Self-serving white guilt

Guilt, stirred up by leftist thinkers, is now de rigueur in the west. But Pascal Bruckner believes our soul-searching is both hypocritical and injurious.

Beneath Bruckner’s eloquence is a serious message: we remain prisoners of a white guilt whose victim is its supposed beneficiary. Our guilt, he writes, is actually a means for us to retain our superiority over the non-white world, our masochism a form of sadism. After all, if everything is the fault of the west then the power to change the world lies squarely in the hands of westerners.

This belief demeans Frantz Fanon’s “wretched of the earth”—the non-western poor who we are supposed to redeem. Worse than this, it excuses the barbarism of tinpot dictators from Mao to Mugabe, who are considered irresponsible children, their crimes the result of colonialism, racism or capitalist exploitation. In upholding one moral code for the west (and Israel) and another for the rest, we retard human progress. Surely the column inches devoted to Israel’s atrocities, which Bruckner doesn’t gloss, should be overshadowed by the more significant carnage of Darfur. Yet “Nazi” Israel excites leftist ideologues like Gilles Deleuze, while the more serious war crimes of Congo et al do not.

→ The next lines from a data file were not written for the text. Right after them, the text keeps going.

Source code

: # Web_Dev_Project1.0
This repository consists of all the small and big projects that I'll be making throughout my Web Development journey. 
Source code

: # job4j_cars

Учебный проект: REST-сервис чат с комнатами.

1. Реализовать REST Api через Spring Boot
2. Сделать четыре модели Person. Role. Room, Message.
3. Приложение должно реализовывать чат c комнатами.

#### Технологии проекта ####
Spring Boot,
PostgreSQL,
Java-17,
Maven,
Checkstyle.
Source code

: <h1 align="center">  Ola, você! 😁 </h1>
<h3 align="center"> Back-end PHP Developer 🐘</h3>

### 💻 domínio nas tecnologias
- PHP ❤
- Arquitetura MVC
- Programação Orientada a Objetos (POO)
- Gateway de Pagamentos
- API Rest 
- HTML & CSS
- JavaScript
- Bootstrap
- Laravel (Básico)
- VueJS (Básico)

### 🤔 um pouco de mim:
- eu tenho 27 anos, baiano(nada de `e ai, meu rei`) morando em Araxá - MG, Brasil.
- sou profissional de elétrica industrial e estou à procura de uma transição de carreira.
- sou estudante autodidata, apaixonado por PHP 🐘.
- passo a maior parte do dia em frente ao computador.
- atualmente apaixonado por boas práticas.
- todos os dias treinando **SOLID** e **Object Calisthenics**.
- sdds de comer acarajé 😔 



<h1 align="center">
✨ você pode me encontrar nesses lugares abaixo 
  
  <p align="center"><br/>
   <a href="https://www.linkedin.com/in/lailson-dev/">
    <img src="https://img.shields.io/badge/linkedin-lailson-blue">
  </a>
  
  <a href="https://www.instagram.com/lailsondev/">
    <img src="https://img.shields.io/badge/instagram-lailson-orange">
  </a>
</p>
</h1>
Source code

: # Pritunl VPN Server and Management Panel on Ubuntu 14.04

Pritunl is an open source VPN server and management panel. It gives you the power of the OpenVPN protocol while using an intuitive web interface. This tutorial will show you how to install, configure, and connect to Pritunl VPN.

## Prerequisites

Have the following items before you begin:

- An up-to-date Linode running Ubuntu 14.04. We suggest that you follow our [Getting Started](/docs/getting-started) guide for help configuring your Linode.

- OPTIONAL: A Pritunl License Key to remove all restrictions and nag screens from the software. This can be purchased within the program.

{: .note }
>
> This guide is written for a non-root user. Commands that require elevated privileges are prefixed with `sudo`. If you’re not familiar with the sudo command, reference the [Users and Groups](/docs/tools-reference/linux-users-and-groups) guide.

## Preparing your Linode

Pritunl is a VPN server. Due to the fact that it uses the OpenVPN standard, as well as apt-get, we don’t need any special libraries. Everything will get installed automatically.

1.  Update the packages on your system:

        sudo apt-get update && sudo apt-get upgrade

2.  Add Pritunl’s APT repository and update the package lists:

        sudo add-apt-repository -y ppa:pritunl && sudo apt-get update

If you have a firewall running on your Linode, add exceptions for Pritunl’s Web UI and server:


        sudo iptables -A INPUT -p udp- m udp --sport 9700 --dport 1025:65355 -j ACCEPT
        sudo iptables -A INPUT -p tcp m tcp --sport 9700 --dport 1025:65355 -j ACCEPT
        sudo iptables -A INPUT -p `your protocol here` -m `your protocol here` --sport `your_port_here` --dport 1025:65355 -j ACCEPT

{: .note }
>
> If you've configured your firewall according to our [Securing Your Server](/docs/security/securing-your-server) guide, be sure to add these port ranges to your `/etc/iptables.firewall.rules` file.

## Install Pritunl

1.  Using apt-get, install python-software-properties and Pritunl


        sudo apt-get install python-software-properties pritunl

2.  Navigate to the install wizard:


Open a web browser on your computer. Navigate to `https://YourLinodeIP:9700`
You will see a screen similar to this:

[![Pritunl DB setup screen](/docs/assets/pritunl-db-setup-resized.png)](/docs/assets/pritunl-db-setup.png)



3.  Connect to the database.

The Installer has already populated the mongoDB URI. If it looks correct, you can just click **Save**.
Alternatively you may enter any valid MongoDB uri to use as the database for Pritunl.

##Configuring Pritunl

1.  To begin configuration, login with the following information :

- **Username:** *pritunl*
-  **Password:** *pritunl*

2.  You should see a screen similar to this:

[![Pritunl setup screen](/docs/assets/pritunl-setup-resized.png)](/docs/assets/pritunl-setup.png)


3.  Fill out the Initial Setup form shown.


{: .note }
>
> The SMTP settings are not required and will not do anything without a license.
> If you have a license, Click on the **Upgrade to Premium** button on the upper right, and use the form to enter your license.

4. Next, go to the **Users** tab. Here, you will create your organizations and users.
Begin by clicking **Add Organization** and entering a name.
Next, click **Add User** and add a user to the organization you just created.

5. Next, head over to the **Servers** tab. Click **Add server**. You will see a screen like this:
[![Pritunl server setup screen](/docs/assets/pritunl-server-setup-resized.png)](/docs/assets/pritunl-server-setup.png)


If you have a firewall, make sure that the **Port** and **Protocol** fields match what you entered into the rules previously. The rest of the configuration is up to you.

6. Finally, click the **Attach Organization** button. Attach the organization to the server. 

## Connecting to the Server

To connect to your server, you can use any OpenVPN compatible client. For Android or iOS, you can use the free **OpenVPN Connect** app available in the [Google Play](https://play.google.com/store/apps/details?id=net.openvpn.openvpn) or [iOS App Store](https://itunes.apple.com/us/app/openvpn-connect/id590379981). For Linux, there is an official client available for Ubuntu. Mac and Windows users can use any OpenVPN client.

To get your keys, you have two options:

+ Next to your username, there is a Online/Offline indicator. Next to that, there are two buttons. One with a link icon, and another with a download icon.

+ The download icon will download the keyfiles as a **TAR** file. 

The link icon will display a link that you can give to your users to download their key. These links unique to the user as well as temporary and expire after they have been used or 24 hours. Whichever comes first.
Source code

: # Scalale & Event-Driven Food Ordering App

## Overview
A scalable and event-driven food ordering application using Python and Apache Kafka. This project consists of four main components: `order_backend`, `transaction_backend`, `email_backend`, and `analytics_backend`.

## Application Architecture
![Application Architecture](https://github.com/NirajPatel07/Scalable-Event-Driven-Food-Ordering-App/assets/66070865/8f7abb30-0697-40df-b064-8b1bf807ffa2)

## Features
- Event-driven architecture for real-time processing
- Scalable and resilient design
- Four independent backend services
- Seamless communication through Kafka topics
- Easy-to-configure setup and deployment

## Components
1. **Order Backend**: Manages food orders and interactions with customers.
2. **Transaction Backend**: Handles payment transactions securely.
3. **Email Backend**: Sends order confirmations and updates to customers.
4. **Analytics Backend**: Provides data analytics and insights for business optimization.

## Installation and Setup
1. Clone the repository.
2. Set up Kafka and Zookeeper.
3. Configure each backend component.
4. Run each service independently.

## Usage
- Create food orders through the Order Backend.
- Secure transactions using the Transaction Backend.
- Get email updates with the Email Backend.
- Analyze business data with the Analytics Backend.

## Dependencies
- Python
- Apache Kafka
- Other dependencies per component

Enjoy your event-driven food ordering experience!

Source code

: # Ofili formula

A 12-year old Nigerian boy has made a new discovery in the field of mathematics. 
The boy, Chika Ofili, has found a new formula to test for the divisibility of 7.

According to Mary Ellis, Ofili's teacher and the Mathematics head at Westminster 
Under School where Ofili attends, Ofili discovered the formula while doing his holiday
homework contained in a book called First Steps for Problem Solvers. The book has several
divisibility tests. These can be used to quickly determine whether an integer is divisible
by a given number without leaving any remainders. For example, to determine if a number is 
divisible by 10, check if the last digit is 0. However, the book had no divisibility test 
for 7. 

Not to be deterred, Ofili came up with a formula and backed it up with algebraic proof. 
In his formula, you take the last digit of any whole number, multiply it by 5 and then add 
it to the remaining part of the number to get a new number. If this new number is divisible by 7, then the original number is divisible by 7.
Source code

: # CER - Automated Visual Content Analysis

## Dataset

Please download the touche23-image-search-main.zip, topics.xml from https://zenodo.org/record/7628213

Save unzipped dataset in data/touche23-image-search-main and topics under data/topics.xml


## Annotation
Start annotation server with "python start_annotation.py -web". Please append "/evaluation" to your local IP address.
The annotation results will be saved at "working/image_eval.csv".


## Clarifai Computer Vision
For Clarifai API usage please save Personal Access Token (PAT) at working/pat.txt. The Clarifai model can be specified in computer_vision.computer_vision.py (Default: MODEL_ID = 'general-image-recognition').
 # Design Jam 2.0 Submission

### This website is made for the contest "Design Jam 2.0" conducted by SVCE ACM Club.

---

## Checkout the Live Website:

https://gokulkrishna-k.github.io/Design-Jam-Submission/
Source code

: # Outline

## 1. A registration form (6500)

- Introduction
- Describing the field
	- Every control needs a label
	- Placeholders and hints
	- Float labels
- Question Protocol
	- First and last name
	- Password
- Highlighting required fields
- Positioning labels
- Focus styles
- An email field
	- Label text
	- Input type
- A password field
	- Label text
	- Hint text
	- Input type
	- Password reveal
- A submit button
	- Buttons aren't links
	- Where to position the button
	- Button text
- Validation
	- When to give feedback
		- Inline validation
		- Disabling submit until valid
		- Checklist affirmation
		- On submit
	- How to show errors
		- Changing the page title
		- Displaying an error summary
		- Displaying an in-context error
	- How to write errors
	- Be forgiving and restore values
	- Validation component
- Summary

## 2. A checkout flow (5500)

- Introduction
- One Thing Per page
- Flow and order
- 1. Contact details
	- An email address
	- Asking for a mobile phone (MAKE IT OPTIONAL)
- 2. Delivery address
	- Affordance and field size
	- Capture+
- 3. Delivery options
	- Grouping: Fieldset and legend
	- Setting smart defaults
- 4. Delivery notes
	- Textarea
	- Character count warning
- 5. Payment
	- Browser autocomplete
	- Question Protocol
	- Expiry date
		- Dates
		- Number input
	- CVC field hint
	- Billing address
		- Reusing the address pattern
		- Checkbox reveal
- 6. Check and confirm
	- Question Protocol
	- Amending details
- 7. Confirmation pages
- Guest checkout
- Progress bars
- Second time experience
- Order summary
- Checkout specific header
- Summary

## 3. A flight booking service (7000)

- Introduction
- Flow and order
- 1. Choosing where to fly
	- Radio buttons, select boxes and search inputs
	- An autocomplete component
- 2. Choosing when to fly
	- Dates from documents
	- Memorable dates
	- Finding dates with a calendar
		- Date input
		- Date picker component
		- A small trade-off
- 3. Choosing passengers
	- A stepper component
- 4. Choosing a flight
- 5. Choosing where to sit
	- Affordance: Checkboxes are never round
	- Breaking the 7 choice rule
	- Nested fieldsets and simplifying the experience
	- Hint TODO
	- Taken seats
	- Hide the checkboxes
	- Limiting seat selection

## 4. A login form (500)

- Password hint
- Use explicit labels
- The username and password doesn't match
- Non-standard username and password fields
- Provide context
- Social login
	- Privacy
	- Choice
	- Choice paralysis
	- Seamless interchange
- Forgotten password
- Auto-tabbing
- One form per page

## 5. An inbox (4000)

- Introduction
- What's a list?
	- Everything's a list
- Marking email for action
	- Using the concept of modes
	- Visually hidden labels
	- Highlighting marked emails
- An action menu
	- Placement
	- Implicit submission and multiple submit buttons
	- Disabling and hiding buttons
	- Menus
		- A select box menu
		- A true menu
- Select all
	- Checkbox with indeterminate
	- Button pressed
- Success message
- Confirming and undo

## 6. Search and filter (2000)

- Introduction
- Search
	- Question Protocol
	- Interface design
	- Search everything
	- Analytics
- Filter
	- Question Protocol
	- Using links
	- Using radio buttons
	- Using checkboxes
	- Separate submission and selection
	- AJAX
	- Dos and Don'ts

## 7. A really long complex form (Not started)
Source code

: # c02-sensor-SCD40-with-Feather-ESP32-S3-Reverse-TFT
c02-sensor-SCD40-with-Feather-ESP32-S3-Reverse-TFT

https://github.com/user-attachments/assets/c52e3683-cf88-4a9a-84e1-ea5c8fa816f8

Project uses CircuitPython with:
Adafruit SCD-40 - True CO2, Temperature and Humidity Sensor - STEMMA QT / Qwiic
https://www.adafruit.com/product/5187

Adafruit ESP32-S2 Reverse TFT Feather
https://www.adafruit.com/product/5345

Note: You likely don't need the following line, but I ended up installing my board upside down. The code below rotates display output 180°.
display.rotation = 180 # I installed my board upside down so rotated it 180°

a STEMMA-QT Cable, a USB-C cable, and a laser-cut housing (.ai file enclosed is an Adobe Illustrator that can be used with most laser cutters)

The left avoids these contradictions through relativism. Bruckner, however, staunchly defends Enlightenment liberalism. He has no truck with those who blame the west for jihadism—notably the postmodernist stalwart Jean Baudrillard, who reacted in “pornographic jubilation” to the fall of the twin towers. Moreover, leftist radicals remain cloaked in a respectability which we would never accord the far right, and Bruckner seeks to rip through this bogus status.